Count the lines below that contain the word "default" and give only the number.

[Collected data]
********

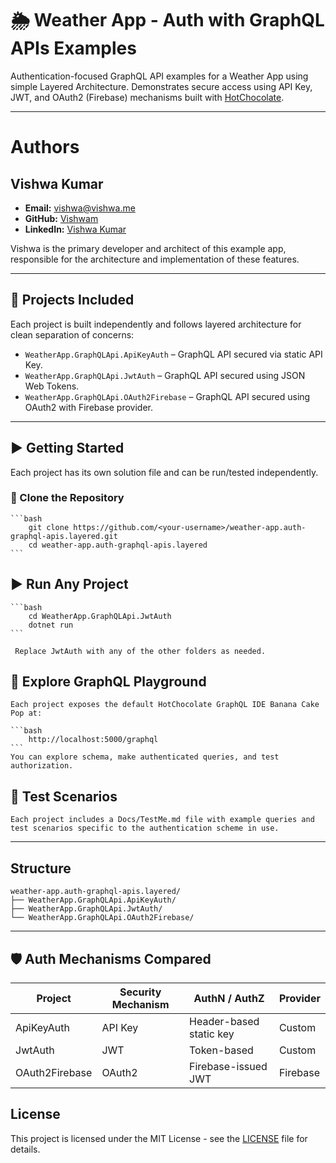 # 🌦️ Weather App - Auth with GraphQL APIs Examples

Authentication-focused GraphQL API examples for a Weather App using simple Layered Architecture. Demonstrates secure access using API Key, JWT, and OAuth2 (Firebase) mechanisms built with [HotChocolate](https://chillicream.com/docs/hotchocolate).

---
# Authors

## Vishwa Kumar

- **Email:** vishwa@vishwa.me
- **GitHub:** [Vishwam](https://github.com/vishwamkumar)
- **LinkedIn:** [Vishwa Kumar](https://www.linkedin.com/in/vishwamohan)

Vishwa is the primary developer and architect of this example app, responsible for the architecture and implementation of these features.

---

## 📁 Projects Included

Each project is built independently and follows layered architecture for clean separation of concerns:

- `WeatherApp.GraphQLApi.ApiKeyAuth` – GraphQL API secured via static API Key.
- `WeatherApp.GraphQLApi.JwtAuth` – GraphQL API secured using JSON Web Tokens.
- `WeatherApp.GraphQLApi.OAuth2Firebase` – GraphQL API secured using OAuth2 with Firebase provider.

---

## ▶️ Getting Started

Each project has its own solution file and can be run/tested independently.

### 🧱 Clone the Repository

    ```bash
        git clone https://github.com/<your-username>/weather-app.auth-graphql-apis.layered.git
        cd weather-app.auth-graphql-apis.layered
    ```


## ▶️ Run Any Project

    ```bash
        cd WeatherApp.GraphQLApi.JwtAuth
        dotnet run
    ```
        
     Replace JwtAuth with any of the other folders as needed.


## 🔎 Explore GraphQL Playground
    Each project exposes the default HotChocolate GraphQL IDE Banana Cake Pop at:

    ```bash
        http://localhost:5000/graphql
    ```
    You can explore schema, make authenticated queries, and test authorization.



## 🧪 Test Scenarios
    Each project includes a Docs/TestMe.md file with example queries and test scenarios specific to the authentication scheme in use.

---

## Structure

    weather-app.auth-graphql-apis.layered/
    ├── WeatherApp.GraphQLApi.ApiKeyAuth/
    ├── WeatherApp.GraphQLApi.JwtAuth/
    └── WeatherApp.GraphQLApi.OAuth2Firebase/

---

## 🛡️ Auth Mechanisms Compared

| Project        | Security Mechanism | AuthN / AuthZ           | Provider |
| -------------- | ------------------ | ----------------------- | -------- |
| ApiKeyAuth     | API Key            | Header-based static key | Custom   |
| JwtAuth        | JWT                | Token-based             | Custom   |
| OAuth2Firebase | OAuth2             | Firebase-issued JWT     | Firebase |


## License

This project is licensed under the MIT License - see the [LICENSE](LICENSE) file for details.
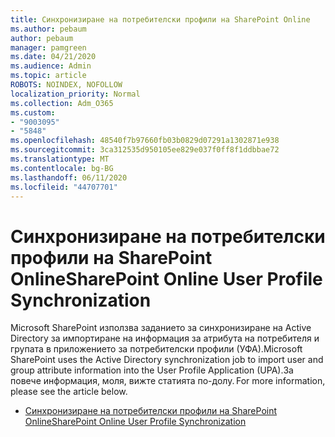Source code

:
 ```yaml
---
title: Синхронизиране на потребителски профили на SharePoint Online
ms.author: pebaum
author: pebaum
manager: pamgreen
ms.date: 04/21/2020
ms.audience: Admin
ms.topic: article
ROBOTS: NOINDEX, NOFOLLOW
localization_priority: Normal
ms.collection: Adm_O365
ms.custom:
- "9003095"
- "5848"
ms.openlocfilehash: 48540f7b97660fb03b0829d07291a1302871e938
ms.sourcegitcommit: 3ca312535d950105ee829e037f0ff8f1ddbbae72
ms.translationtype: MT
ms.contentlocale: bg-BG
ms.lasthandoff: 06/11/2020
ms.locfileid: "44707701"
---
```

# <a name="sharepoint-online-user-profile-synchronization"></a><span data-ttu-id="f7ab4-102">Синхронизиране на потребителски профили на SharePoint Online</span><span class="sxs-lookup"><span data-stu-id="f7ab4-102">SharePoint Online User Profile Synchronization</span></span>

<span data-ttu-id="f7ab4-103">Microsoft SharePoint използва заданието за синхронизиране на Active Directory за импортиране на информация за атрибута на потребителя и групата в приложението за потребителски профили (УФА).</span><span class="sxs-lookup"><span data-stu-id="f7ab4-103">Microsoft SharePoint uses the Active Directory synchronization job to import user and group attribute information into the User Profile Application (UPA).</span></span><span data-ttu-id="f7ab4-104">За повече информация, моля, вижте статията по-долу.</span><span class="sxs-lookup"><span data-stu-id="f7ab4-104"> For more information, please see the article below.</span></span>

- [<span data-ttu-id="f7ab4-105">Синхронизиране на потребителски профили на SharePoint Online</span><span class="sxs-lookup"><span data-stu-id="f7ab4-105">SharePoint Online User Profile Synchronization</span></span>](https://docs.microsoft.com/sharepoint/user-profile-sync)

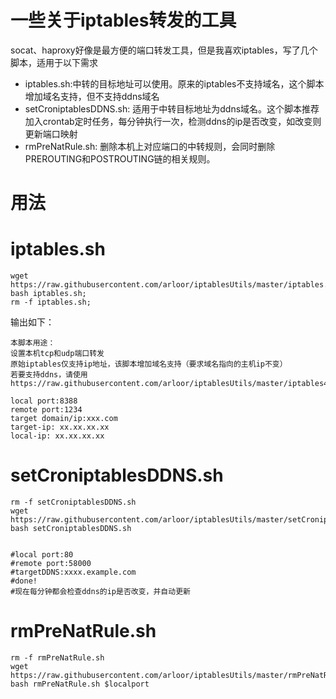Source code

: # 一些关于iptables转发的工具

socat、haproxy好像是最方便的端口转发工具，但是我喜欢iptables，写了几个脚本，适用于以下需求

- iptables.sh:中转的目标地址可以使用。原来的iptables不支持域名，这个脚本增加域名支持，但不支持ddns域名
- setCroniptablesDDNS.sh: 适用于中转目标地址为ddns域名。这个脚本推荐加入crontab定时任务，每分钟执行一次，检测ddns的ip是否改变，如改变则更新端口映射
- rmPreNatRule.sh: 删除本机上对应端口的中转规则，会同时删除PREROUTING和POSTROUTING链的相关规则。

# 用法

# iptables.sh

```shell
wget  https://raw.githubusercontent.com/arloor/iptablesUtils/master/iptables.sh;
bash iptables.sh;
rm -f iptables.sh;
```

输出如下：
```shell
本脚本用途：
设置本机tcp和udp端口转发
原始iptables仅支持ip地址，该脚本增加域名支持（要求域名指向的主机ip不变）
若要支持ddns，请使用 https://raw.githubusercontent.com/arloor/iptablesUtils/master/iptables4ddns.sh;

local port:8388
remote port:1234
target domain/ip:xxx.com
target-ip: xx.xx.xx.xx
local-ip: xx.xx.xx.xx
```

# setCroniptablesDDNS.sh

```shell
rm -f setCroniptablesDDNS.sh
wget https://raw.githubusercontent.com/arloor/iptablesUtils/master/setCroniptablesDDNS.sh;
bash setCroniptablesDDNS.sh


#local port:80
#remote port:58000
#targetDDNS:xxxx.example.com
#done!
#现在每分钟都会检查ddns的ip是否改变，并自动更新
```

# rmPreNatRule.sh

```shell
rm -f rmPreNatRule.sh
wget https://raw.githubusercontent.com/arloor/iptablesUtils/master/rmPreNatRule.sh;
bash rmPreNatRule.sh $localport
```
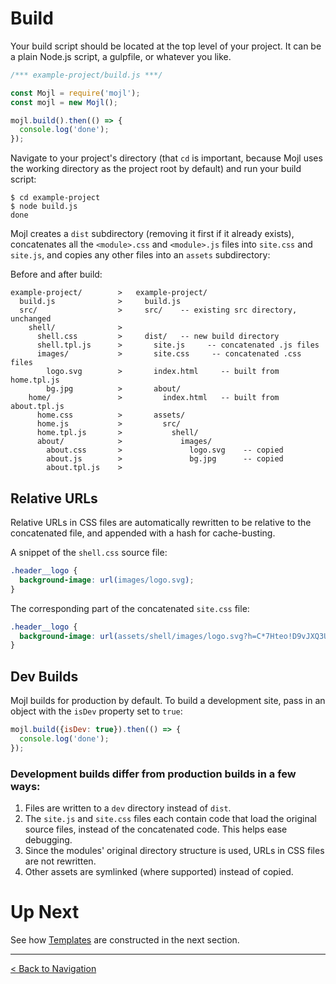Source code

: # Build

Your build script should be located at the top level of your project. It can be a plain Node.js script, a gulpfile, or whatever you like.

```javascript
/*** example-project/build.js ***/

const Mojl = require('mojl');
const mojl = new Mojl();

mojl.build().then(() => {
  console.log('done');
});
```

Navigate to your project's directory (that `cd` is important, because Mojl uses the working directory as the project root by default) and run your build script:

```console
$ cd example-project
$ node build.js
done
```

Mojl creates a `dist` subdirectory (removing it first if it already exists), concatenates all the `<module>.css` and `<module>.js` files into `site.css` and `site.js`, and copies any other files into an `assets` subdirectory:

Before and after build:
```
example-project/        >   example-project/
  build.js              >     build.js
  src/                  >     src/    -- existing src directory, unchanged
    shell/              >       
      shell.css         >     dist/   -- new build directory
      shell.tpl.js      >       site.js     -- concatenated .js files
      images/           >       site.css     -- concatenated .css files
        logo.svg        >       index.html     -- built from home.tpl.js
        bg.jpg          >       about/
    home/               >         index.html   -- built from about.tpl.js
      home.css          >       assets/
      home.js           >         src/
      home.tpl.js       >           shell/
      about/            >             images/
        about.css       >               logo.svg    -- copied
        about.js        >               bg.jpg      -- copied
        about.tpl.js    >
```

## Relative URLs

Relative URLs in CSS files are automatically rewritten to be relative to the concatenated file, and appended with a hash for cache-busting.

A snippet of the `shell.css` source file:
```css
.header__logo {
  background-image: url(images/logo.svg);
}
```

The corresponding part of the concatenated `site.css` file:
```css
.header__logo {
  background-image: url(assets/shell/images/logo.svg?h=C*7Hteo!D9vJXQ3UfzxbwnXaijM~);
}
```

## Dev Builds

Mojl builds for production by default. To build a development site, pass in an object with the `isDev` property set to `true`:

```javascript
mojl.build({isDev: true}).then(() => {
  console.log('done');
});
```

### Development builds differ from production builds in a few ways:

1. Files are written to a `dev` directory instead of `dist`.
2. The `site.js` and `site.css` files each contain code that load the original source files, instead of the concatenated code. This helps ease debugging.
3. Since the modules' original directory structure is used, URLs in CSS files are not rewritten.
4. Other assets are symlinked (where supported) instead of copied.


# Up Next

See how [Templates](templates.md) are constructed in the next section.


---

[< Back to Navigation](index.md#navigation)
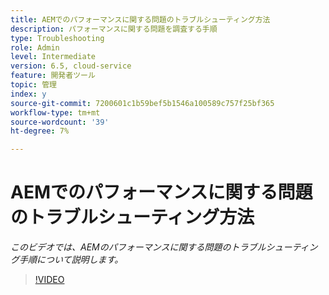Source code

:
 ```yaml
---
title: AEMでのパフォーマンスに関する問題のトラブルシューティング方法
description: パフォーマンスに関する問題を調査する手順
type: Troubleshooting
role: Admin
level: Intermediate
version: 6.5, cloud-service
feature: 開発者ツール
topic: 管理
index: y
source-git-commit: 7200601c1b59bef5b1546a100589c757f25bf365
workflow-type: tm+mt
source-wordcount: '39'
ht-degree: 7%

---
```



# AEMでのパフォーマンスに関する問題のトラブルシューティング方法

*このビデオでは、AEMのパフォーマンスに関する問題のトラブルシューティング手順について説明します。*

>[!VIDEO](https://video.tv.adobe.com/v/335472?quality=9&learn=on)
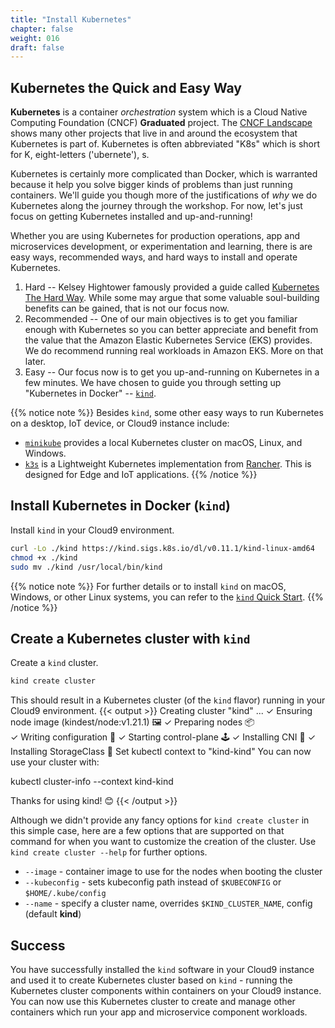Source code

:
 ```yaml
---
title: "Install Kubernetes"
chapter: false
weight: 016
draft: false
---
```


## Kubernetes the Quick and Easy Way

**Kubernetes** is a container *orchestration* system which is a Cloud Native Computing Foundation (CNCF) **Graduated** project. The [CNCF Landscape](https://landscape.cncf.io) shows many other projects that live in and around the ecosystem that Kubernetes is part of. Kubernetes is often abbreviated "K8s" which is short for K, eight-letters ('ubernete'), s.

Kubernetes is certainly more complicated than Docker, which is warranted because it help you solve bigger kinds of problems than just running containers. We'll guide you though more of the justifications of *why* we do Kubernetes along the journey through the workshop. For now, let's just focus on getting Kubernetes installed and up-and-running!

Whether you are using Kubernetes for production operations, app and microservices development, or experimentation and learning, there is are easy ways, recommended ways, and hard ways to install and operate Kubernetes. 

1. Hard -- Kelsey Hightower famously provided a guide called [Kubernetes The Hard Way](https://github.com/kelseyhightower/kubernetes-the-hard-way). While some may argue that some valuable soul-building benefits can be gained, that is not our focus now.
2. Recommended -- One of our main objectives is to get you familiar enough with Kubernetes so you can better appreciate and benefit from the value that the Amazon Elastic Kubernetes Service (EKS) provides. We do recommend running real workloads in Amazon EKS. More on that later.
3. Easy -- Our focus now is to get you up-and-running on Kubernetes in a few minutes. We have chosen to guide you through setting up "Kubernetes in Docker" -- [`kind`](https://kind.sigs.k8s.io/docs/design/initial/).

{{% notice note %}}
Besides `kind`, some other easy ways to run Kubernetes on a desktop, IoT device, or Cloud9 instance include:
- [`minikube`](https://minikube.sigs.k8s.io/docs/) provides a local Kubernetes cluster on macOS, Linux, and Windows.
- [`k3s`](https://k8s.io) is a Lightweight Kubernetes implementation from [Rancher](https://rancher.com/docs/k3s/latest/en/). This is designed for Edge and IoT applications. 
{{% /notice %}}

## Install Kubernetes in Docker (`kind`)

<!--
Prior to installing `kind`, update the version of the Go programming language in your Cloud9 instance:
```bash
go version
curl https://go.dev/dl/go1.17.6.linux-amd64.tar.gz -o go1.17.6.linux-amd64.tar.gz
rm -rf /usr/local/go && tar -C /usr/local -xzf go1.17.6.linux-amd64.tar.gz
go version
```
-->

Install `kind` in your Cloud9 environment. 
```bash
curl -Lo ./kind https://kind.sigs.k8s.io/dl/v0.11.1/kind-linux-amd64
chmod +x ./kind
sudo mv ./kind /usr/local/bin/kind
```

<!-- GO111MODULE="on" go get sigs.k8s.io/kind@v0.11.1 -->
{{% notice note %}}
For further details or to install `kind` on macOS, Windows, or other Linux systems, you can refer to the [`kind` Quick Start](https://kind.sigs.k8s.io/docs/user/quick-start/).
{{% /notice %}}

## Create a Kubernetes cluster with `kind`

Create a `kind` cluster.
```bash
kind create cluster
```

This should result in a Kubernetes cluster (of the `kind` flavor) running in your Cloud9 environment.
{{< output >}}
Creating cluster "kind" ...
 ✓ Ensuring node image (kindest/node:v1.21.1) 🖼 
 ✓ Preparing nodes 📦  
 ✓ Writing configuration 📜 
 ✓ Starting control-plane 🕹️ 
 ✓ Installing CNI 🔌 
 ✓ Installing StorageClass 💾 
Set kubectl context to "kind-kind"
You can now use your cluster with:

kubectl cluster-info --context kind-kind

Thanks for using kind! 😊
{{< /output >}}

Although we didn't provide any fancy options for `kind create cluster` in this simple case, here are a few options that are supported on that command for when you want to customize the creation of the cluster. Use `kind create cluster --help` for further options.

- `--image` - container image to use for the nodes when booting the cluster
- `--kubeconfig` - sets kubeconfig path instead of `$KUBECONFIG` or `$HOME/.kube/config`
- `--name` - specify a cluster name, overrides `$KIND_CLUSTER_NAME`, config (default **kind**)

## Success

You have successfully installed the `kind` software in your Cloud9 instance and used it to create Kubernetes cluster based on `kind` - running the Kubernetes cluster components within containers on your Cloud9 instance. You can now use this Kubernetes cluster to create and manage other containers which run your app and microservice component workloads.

********

TASK RESPONSE: 4